Melihat Masjid ‘Segitiga’ Lain Rancangan Ridwan Kamil di Tanah Abang

0

Pelita.online – Warga di sekitar Kebon Melati, Tanah Abang, Jakarta Pusat, beranjak menuju Masjid Jami’e Darussalam ketika waktu salat Jumat tiba. Jemaah melaksanakan salat dengan khusyuk di masjid dengan desain unik rancangan Ridwan Kamil tersebut.

Bentuk Masjid Jami’e Darussalam memang mencuri perhatian karena berbeda dengan kebanyakan masjid. Tak ada kubah di atas bangunan, melainkan atap segitiga dari fiber dan kaca. Ada ornamen kaligrafi yang melengkapi bagian segitiga dari masjid. Lokasi masjid ada di tengah area padat penduduk di Jl Kotabumi Ujung, Kebon Melati, Tanah Abang, Jakarta Pusat.

Bagian atap di lantai dua itulah yang menjadi ruang utama masjid untuk salat. Pada Jumat (31/5/2019), jemaah bergantian mengambil wudu di lantai 1 lalu mengisi saf salat di lantai dua. Selain di bagian ‘segitiga’ yang ada di lantai 2, jemaah melaksanakan salat di selasar.

Masjid hasil tukar guling (ruilslag) ini dirancang Ridwan Kamil, yang saat ini menjabat Gubernur Jawa Barat. Mulai dirancang pada 2012, pembangunan masjid ini selesai pada 2015.

“(Pengerjaan) pembangunan 2015 cuma 8 bulan. Konsep ruilslag yang lama, karena ini wakaf negara. Disposisi menteri, Kementerian Agama. Karena ini masjid (awalnya) ada di dalam,” ucap pengurus Masjid Jami’e Darussalam, Burhanudin Iqrom, saat ditemui di lokasi.

“Dibikinlah konsep, kalau dibanding mesjid lain, yang karyanya dia di luar konsep atau out of the box. Di sini kan dilihat, anggapannya tropis, masih banyak rumah mau disamakan (atapnya),” sambungnya.

Proses pembangunan masjid dan sosialisasi kepada warga saat itu tidak selalu lancar. Sempat ada kontroversi saat desain masjid ditunjukkan.

Masjid Jami’e Darussalam

“(Kontroversi di) masyarakat, kan dia lihat maketnya (gambar desain). Ada kontroversi,” ucap Burhanudin.

Pengurus masjid yang sepakat dengan RK membantu menjelaskan kepada masyarakat soal bentuk bangunan masjid.

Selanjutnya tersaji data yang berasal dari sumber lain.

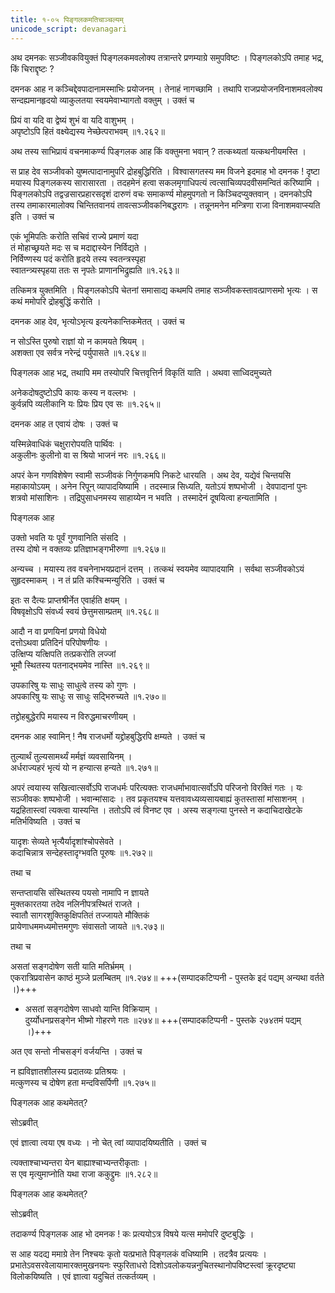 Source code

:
 ```yaml
---
title: १-०५ पिङ्गलकमतिचाञ्चल्यम्   
unicode_script: devanagari
---
```

अथ दमनकः सञ्जीवकवियुक्तं पिङ्गलकमवलोक्य तत्रान्तरे प्रणम्याग्रे समुपविष्टः । पिङ्गलकोऽपि तमाह भद्र, किं चिराद्दृष्टः ?

दमनक आह न कञ्चिद्देवपादानामस्माभिः प्रयोजनम् । तेनाहं नागच्छामि । तथापि राजप्रयोजनविनाशमवलोक्य सन्दह्यमानहृदयो व्याकुलतया स्वयमेवाभ्यागतो वक्तुम् । उक्तं च

प्रियं वा यदि वा द्वेष्यं शुभं वा यदि वाशुभम् ।  
अपृष्टोऽपि हितं वक्ष्येद्यस्य नेच्छेत्पराभवम् ॥१.२६२॥

अथ तस्य साभिप्रायं वचनमाकर्ण्य पिङ्गलक आह किं वक्तुमना भवान् ? तत्कथ्यतां यत्कथनीयमस्ति ।  

स प्राह देव सञ्जीवको युष्मत्पादानामुपरि द्रोहबुद्धिरिति । विश्वासगतस्य मम विजने इदमाह भो दमनक ! दृष्टा मयास्य पिङ्गलकस्य सारासारता । तदहमेनं हत्वा सकलमृगाधिपत्यं त्वत्साचिव्यपदवीसमन्वितं करिष्यामि । पिङ्गलकोऽपि तद्वज्रसारप्रहारसदृशं दारुणं वचः समाकर्ण्य मोहमुपगतो न किञ्चिदप्युक्तवान् । दमनकोऽपि तस्य तमाकारमालोक्य चिन्तितवानयं तावत्सञ्जीवकनिबद्धरागः । तन्नूनमनेन मन्त्रिणा राजा विनाशमवाप्स्यति इति । उक्तं च

एकं भूमिपतिः करोति सचिवं राज्ये प्रमाणं यदा  
तं मोहाच्छ्रयते मदः स च मदाद्दास्येन निर्विद्यते ।  
निर्विण्णस्य पदं करोति हृदये तस्य स्वतन्त्रस्पृहा  
स्वातन्त्र्यस्पृहया ततः स नृपतेः प्राणानभिद्रुह्यति ॥१.२६३॥

तत्किमत्र युक्तमिति । पिङ्गलकोऽपि चेतनां समासाद्य कथमपि तमाह सञ्जीवकस्तावत्प्राणसमो भृत्यः । स कथं ममोपरि द्रोहबुद्धिं करोति ।  

दमनक आह  देव, भृत्योऽभृत्य इत्यनेकान्तिकमेतत् । उक्तं च

न सोऽस्ति पुरुषो राज्ञां यो न कामयते श्रियम् ।  
अशक्ता एव सर्वत्र नरेन्द्रं पर्युपासते ॥१.२६४॥

पिङ्गलक आह भद्र, तथापि मम तस्योपरि चित्तवृत्तिर्न विकृतिं याति । अथवा साध्विदमुच्यते

अनेकदोषदुष्टोऽपि कायः कस्य न वल्लभः ।  
कुर्वन्नपि व्यलीकानि यः प्रियः प्रिय एव सः ॥१.२६५॥

दमनक आह त एवायं दोषः । उक्तं च

यस्मिन्नेवाधिकं चक्षुरारोपयति पार्थिवः ।  
अकुलीनः कुलीनो वा स श्रियो भाजनं नरः ॥१.२६६॥

अपरं केन गणविशेषेण स्वामी सञ्जीवकं निर्गुणकमपि निकटे धारयति । अथ देव, यद्येवं चिन्तयसि महाकायोऽयम् । अनेन रिपून् व्यापादयिष्यामि । तदस्मान्न सिध्यति, यतोऽयं शष्पभोजी । देवपादानां पुनः शत्रवो मांसाशिनः । तद्रिपुसाधनमस्य साहाय्येन न भवति । तस्मादेनं दूषयित्वा हन्यतामिति ।  

पिङ्गलक आह

उक्तो भवति यः पूर्वं गुणवानिति संसदि ।  
तस्य दोषो न वक्तव्यः प्रतिज्ञाभङ्गभीरुणा ॥१.२६७॥

अन्यच्च । मयास्य तव वचनेनाभयप्रदानं दत्तम् । तत्कथं स्वयमेव व्यापादयामि । सर्वथा सञ्जीवकोऽयं सुहृदस्माकम् । न तं प्रति कश्चिन्मन्युरिति । उक्तं च

इतः स दैत्यः प्राप्तश्रीर्नेत एवार्हति क्षयम् ।  
विषवृक्षोऽपि संवर्ध्य स्वयं छेत्तुमसाम्प्रतम् ॥१.२६८॥

आदौ न वा प्रणयिनां प्रणयो विधेयो  
दत्तोऽथवा प्रतिदिनं परिपोषणीयः ।  
उत्क्षिप्य यत्क्षिपति तत्प्रकरोति लज्जां  
भूमौ स्थितस्य पतनाद्भयमेव नास्ति ॥१.२६९॥

उपकारिषु यः साधुः साधुत्वे तस्य को गुणः ।  
अपकारिषु यः साधुः स साधुः सद्भिरुच्यते ॥१.२७०॥

तद्द्रोहबुद्धेरपि मयास्य न विरुद्धमाचरणीयम् ।  

दमनक आह स्वामिन् ! नैष राजधर्मो यद्द्रोहबुद्धिरपि क्षम्यते । उक्तं च

तुल्यार्थं तुल्यसामर्थ्यं मर्मज्ञं व्यवसायिनम् ।  
अर्धराज्यहरं भृत्यं यो न हन्यात्स हन्यते ॥१.२७१॥

अपरं त्वयास्य सखित्वात्सर्वोऽपि राजधर्मः परित्यक्तः राजधर्माभावात्सर्वोऽपि परिजनो विरक्तिं गतः । यः सञ्जीवकः शष्पभोजी । भवान्मांसादः । तव प्रकृतयश्च यत्तवावध्यव्यसायबाह्यं कुतस्तासां मांसाशनम् । यद्रहितास्त्वां त्यक्त्वा यास्यन्ति । ततोऽपि त्वं विनष्ट एव । अस्य सङ्गत्या पुनस्ते न कदाचिदाखेटके मतिर्भविष्यति । उक्तं च

यादृशः सेव्यते भृत्यैर्यादृशांश्चोपसेवते ।  
कदाचिन्नात्र सन्देहस्तादृग्भवति पूरुषः ॥१.२७२॥

तथा च

सन्तप्तायसि संस्थितस्य पयसो नामापि न ज्ञायते  
मुक्तकारतया तदेव नलिनीपत्रस्थितं राजते ।  
स्वातौ सागरशुक्तिकुक्षिपतितं तज्जायते मौक्तिकं  
प्रायेणाधममध्यमोत्तमगुणः संवासतो जायते ॥१.२७३॥

तथा च

असतां सङ्गदोषेण सती याति मतिर्भ्रमम् ।  
एकरात्रिप्रवासेन काष्ठं मुञ्जे प्रलम्बितम् ॥१.२७४॥ +++(सम्पादकटिप्पनी - पुस्तके इदं पद्यम् अन्यथा वर्तते ।)+++  

  - असतां सङ्गदोषेण साधवो यान्ति विक्रियाम् ।  
  दुर्य्योधनप्रसङ्गेन भीष्मो गोहरणे गतः ॥२७४॥ +++(सम्पादकटिप्पनी - पुस्तके २७४तमं पद्यम् ।)+++


अत एव सन्तो नीचसङ्गं वर्जयन्ति । उक्तं च

न ह्यविज्ञातशीलस्य प्रदातव्यः प्रतिश्रयः ।  
मत्कुणस्य च दोषेण हता मन्दविसर्पिणी ॥१.२७५॥

पिङ्गलक आह कथमेतत्?

सोऽब्रवीत्

<div class="js_include" url="../../upakathAH/01-09_mandavisarpiNIyUkA/"  newLevelForH1="3" includeTitle="true"> </div>

एवं ज्ञात्वा त्वया एष वध्यः । नो चेत् त्वां व्यापादयिष्यतीति । उक्तं च

त्यक्ताश्चाभ्यन्तरा येन बाह्याश्चाभ्यन्तरीकृताः ।  
स एव मृत्युमाप्नोति यथा राजा ककुद्द्रुमः ॥१.२८२॥

पिङ्गलक आह कथमेतत्?

सोऽब्रवीत्

<div class="js_include" url="../../upakathAH/01-10_chanDaravaH_shrugAlah/"  newLevelForH1="3" includeTitle="true"> </div>

तदाकर्ण्य पिङ्गलक आह भो दमनक ! कः प्रत्ययोऽत्र विषये यत्स ममोपरि दुष्टबुद्धिः ।  

स आह यदद्य ममाग्रे तेन निश्चयः कृतो यत्प्रभाते पिङ्गलकं वधिष्यामि । तदत्रैव प्रत्ययः । प्रभातेऽवसरवेलायामारक्तमुखनयनः स्फुरिताधरो दिशोऽवलोकयन्ननुचितस्थानोपविष्टस्त्वां क्रूरदृष्ट्या विलोकयिष्यति । एवं ज्ञात्वा यदुचितं तत्कर्तव्यम् ।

“(Ada) kontroversi, karena ini saya bilang, kita tidak familiar dengan adanya atap (di masjid). Tapi dengan pendekatan DKM dan pengurus, dijelaskanlah, atap ambil dari (rumah) yang ada di sini,” ucap Burhanudin.

Setelah dijelaskan, masyarakat menerima bentuk bangunan ‘segitiga’ dari Masjid Jami’e Darussalam. Kegiatan keagamaan pun rutin dilakukan di tempat ini.

“Ada (kontroversi) sebelum (jadi), kan ada gambarnya, ada maketnya. Hanya sebagian (setelah masjid jadi) pas jadi, baru kita terangin. Tapi alhamdulillah, masyarakat menerima,” kata Burhanuddin.

Salah satu jemaah yang menjalankan salat Jumat di lokasi tidak mempermasalahkan bentuk masjid. Bagi dia, bentuk masjid tidak mempengaruhi sah-tidaknya salat.

“Ya salat, salat saja. Bentuk bangunan tidak berpengaruh,” kata salah satu jemaah bernama Mudas di lokasi.